### About this exercise
For the material below, please count the lines containing "System". Reply with the count alone.

### Material supplied ###

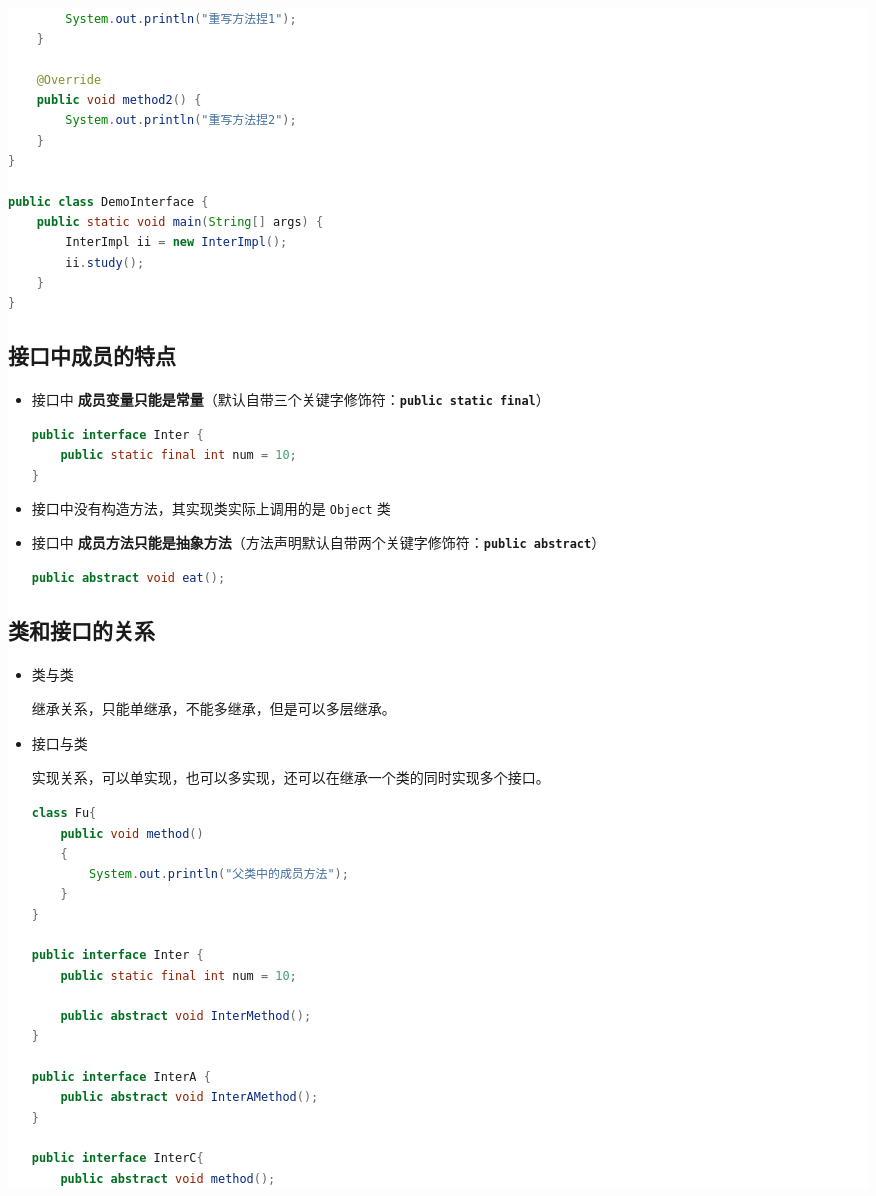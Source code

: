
   ```java
          System.out.println("重写方法捏1");
      }
  
      @Override
      public void method2() {
          System.out.println("重写方法捏2");
      }
  }
  
  public class DemoInterface {
      public static void main(String[] args) {
          InterImpl ii = new InterImpl();
          ii.study();
      }
  }
  ```

  

## 接口中成员的特点

- 接口中 **成员变量只能是常量**（默认自带三个关键字修饰符：**`public static final`**）

  ```java
  public interface Inter {
      public static final int num = 10;
  }
  ```

- 接口中没有构造方法，其实现类实际上调用的是 `Object` 类

- 接口中 **成员方法只能是抽象方法**（方法声明默认自带两个关键字修饰符：**`public abstract`**）

  ```java
  public abstract void eat();
  ```



## 类和接口的关系

- 类与类

  继承关系，只能单继承，不能多继承，但是可以多层继承。

- 接口与类

  实现关系，可以单实现，也可以多实现，还可以在继承一个类的同时实现多个接口。

  ```java
  class Fu{
      public void method()
      {
          System.out.println("父类中的成员方法");
      }
  }
  
  public interface Inter {
      public static final int num = 10;
  
      public abstract void InterMethod();
  }
  
  public interface InterA {
      public abstract void InterAMethod();
  }
  
  public interface InterC{
      public abstract void method();
  ```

###

### Solution for this problem
3